Thibodeau, of course, has been wildly successful in the regular season in his Bulls career. He has one of the top 10 winning percentages in NBA coaching history, despite running a team that has struggled to keep its one-time MVP on the court consistently along with a front office reluctant to exceed the luxury tax line. Thibodeau has racked up a sterling record without a team of superstars, instead relying on a brutal defense and good-enough offense to claim the No. 1 seed twice in four full seasons. His defense has been adopted by much of the league.


But there have been numerous, well-documented hiccups between Thibodeau and the front office, culminating with the dismissal of key assistant Ron Adams in 2013. Adams is now a part of the Warriors' Dream Team bench, fittingly enough. Thibodeau is under contract through 2016-17 and he makes a competitive rate based on when he signed. Yet, Chicago's front office is known to be weird and the team's franchisee Jerry Reinsdorf is noted as a man who doesn't like to pay his managers tons of dough. (You'll recall the contract spats with Phil Jackson.)


There's also the question of how Thibodeau's apparent lack of people skills impacts that relationship, as well as the coach's relationships with the local media and perhaps his players. He's a classic grumpy coach in the Van Gundy mold: he does his job very well, and wishes his bosses would a) butt out and b) give him more resources. President of basketball operations John Paxson is not known for butting out, and the Bulls are not known for spending like the Knicks, Lakers and Celtics. Hence the problem.


If the question is whether Thibodeau is worth it, the answer is obvious: yes. That leaves alone the question, though, of whether teams ought to prioritize hiring coaches that the front office can get along with easily. Is the trait of being easy-going increasingly important for head coaches?


Jackson, for instance, was not tactician that Thibodeau has been. That's not a knock -- I'm not sure any coach other than Erik Spoelstra or Rick Carlisle can compete with Thibs on those terms -- but it serves to suggest that Jackson's record of performance on the sidelines, as difficult as that is to grade, is not equal to that of Thibodeau. And like Thibs, Jackson had some hiccups in dealing with the front office, especially when it came to control of his bench. Jackson's grumpy coach act absolutely impacted his continued employability with the Warriors. Chances are it will affect his future employment prospects as well.

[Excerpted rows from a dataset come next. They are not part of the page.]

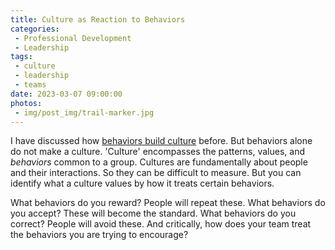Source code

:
 ```yaml
---
title: Culture as Reaction to Behaviors
categories:
 - Professional Development
 - Leadership
tags:
 - culture
 - leadership
 - teams
date: 2023-03-07 09:00:00
photos: 
 - img/post_img/trail-marker.jpg
---
```


I have discussed how [behaviors build culture](/blog/behaviors-build-culture/) before. But behaviors alone do not make a culture. 'Culture' encompasses the patterns, values, and _behaviors_ common to a group. Cultures are fundamentally about people and their interactions. So they can be difficult to measure. But you can identify what a culture values by how it treats certain behaviors.

What behaviors do you reward? People will repeat these.
What behaviors do you accept? These will become the standard.
What behaviors do you correct? People will avoid these.
And critically, how does your team treat the behaviors you are trying to encourage?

But then consider Stan Van Gundy, who returned to the league fully on his own terms. He got fired in 2011, sat out a few years and landed a job with personnel control. And he's the grumpiest coach working today.

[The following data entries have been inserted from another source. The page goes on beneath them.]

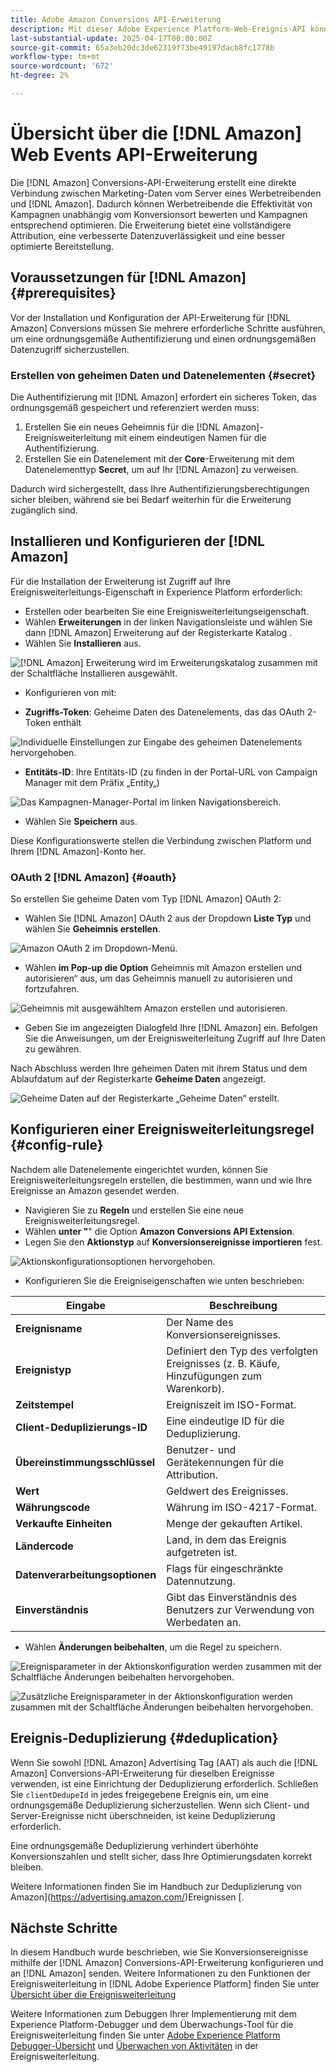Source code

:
 ```yaml
---
title: Adobe Amazon Conversions API-Erweiterung
description: Mit dieser Adobe Experience Platform-Web-Ereignis-API können Sie Website-Interaktionen direkt mit Amazon teilen.
last-substantial-update: 2025-04-17T00:00:00Z
source-git-commit: 65a3eb20dc3de62319f73be49197dacb8fc1778b
workflow-type: tm+mt
source-wordcount: '672'
ht-degree: 2%

---
```


# Übersicht über die [!DNL Amazon] Web Events API-Erweiterung

Die [!DNL Amazon] Conversions-API-Erweiterung erstellt eine direkte Verbindung zwischen Marketing-Daten vom Server eines Werbetreibenden und [!DNL Amazon]. Dadurch können Werbetreibende die Effektivität von Kampagnen unabhängig vom Konversionsort bewerten und Kampagnen entsprechend optimieren. Die Erweiterung bietet eine vollständigere Attribution, eine verbesserte Datenzuverlässigkeit und eine besser optimierte Bereitstellung.

## Voraussetzungen für [!DNL Amazon] {#prerequisites}

Vor der Installation und Konfiguration der API-Erweiterung für [!DNL Amazon] Conversions müssen Sie mehrere erforderliche Schritte ausführen, um eine ordnungsgemäße Authentifizierung und einen ordnungsgemäßen Datenzugriff sicherzustellen.

### Erstellen von geheimen Daten und Datenelementen {#secret}

Die Authentifizierung mit [!DNL Amazon] erfordert ein sicheres Token, das ordnungsgemäß gespeichert und referenziert werden muss:

1. Erstellen Sie ein neues Geheimnis für die [!DNL Amazon]-Ereignisweiterleitung mit einem eindeutigen Namen für die Authentifizierung.
2. Erstellen Sie ein Datenelement mit der **Core**-Erweiterung mit dem Datenelementtyp **Secret**, um auf Ihr [!DNL Amazon] zu verweisen.

Dadurch wird sichergestellt, dass Ihre Authentifizierungsberechtigungen sicher bleiben, während sie bei Bedarf weiterhin für die Erweiterung zugänglich sind.

## Installieren und Konfigurieren der [!DNL Amazon]

Für die Installation der Erweiterung ist Zugriff auf Ihre Ereignisweiterleitungs-Eigenschaft in Experience Platform erforderlich:

- Erstellen oder bearbeiten Sie eine Ereignisweiterleitungseigenschaft.
- Wählen **Erweiterungen** in der linken Navigationsleiste und wählen Sie dann [!DNL Amazon] Erweiterung auf der Registerkarte Katalog .
- Wählen Sie **Installieren** aus.

![[!DNL Amazon] Erweiterung wird im Erweiterungskatalog zusammen mit der Schaltfläche Installieren ausgewählt.](../../../images/extensions/server/amazon/amazon-extension.png)

- Konfigurieren von mit:

- **Zugriffs-Token**: Geheime Daten des Datenelements, das das OAuth 2-Token enthält

![Individuelle Einstellungen zur Eingabe des geheimen Datenelements hervorgehoben.](../../../images/extensions/server/amazon/2.png)

- **Entitäts-ID**: Ihre Entitäts-ID (zu finden in der Portal-URL von Campaign Manager mit dem Präfix „Entity„)

![Das Kampagnen-Manager-Portal im linken Navigationsbereich.](../../../images/extensions/server/amazon/3.png)

- Wählen Sie **Speichern** aus.

Diese Konfigurationswerte stellen die Verbindung zwischen Platform und Ihrem [!DNL Amazon]-Konto her.

### OAuth 2 [!DNL Amazon] {#oauth}

So erstellen Sie geheime Daten vom Typ [!DNL Amazon] OAuth 2:

- Wählen Sie [!DNL Amazon] OAuth 2 aus der Dropdown **Liste Typ** und wählen Sie **Geheimnis erstellen**.

![Amazon OAuth 2 im Dropdown-Menü.](../../../images/extensions/server/amazon/Oauth.png)

- Wählen **im Pop-up die Option** Geheimnis mit Amazon erstellen und autorisieren“ aus, um das Geheimnis manuell zu autorisieren und fortzufahren.

![Geheimnis mit ausgewähltem Amazon erstellen und autorisieren.](../../../images/extensions/server/amazon/Oauth.1.png)

- Geben Sie im angezeigten Dialogfeld Ihre [!DNL Amazon] ein. Befolgen Sie die Anweisungen, um der Ereignisweiterleitung Zugriff auf Ihre Daten zu gewähren.

Nach Abschluss werden Ihre geheimen Daten mit ihrem Status und dem Ablaufdatum auf der Registerkarte **Geheime Daten** angezeigt.

![Geheime Daten auf der Registerkarte „Geheime Daten“ erstellt.](../../../images/extensions/server/amazon/Oauth.2.png)

## Konfigurieren einer Ereignisweiterleitungsregel {#config-rule}

Nachdem alle Datenelemente eingerichtet wurden, können Sie Ereignisweiterleitungsregeln erstellen, die bestimmen, wann und wie Ihre Ereignisse an Amazon gesendet werden.

- Navigieren Sie zu **Regeln** und erstellen Sie eine neue Ereignisweiterleitungsregel.
- Wählen **unter &quot;**&quot; die Option **Amazon Conversions API Extension**.
- Legen Sie den **Aktionstyp** auf **Konversionsereignisse importieren** fest.

![Aktionskonfigurationsoptionen hervorgehoben.](../../../images/extensions/server/amazon/4.png)

- Konfigurieren Sie die Ereigniseigenschaften wie unten beschrieben:

| Eingabe | Beschreibung |
| --- | --- |
| **Ereignisname** | Der Name des Konversionsereignisses. |
| **Ereignistyp** | Definiert den Typ des verfolgten Ereignisses (z. B. Käufe, Hinzufügungen zum Warenkorb). |
| **Zeitstempel** | Ereigniszeit im ISO-Format. |
| **Client-Deduplizierungs-ID** | Eine eindeutige ID für die Deduplizierung. |
| **Übereinstimmungsschlüssel** | Benutzer- und Gerätekennungen für die Attribution. |
| **Wert** | Geldwert des Ereignisses. |
| **Währungscode** | Währung im ISO-4217-Format. |
| **Verkaufte Einheiten** | Menge der gekauften Artikel. |
| **Ländercode** | Land, in dem das Ereignis aufgetreten ist. |
| **Datenverarbeitungsoptionen** | Flags für eingeschränkte Datennutzung. |
| **Einverständnis** | Gibt das Einverständnis des Benutzers zur Verwendung von Werbedaten an. |

- Wählen **Änderungen beibehalten**, um die Regel zu speichern.

![Ereignisparameter in der Aktionskonfiguration werden zusammen mit der Schaltfläche Änderungen beibehalten hervorgehoben.](../../../images/extensions/server/amazon/5.png)

![Zusätzliche Ereignisparameter in der Aktionskonfiguration werden zusammen mit der Schaltfläche Änderungen beibehalten hervorgehoben.](../../../images/extensions/server/amazon/6.png)

## Ereignis-Deduplizierung {#deduplication}

Wenn Sie sowohl [!DNL Amazon] Advertising Tag (AAT) als auch die [!DNL Amazon] Conversions-API-Erweiterung für dieselben Ereignisse verwenden, ist eine Einrichtung der Deduplizierung erforderlich. Schließen Sie `clientDedupeId` in jedes freigegebene Ereignis ein, um eine ordnungsgemäße Deduplizierung sicherzustellen.
Wenn sich Client- und Server-Ereignisse nicht überschneiden, ist keine Deduplizierung erforderlich.

Eine ordnungsgemäße Deduplizierung verhindert überhöhte Konversionszahlen und stellt sicher, dass Ihre Optimierungsdaten korrekt bleiben.

Weitere Informationen finden Sie im Handbuch zur Deduplizierung von Amazon](https://advertising.amazon.com/)Ereignissen [.

## Nächste Schritte

In diesem Handbuch wurde beschrieben, wie Sie Konversionsereignisse mithilfe der [!DNL Amazon] Conversions-API-Erweiterung konfigurieren und an [!DNL Amazon] senden. Weitere Informationen zu den Funktionen der Ereignisweiterleitung in [!DNL Adobe Experience Platform] finden Sie unter [Übersicht über die Ereignisweiterleitung](../../../ui/event-forwarding/overview.md)

Weitere Informationen zum Debuggen Ihrer Implementierung mit dem Experience Platform-Debugger und dem Überwachungs-Tool für die Ereignisweiterleitung finden Sie unter [Adobe Experience Platform Debugger-Übersicht](https://experienceleague.adobe.com/en/docs/experience-platform/debugger/home) und [Überwachen von Aktivitäten](https://experienceleague.adobe.com/en/docs/experience-platform/tags/event-forwarding/monitoring) in der Ereignisweiterleitung.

SVG's pros vastly outweigh his cons. I surmise that to some team, Jackson's will as well. Golden State was a uniquely bad fit because of who signed the checks and because of the way its front office works. Thibodeau will certainly be considered worth the trouble by many teams; his agent will get 15 calls from GMs within 15 minutes of the Bulls firing him, if they ever do. It's all relative.


It does seem, however, that crankiness and a divergent vision are increasingly considered dealbreakers. Michael Malone got fired by the Kings not because of a lack of performance, but because his success came outside the vision the front office had for the team. It's quite possible that the new generation of NBA leadership -- of which Golden State's Joe Lacob and Sacramento's Vivek Ranadive are a part -- will place a higher premium on buy-in from the coach. The unspoken wall between the front office and the bench, as much as it may have existed over the decades, might be crumbling.


That could impact the value of guys like Thibodeau, the old school types who would prefer the guys who sign the checks do little else and the guys who draw up the contracts bite their tongues.


It's worth noting that Thibodeau interviewed for a lot of jobs before he landed one. At least in Sacramento, where Thibs had interviewed twice, his lack of people skills had been cited as a serious ding in the rumor mill. If shared vision and friendliness become more desirable among NBA head coaches, that will necessarily impact the Van Gundy types. In theory, like Thibs, they'll need to be even better than their nicer colleagues to get the best jobs.


Of course, coaches have been clashing with their bosses and their players throughout sports history. This is nothing particularly new. It's just changing in subtle ways. It'll be interesting to see how those changes morph the platonic NBA head coach of the new generation.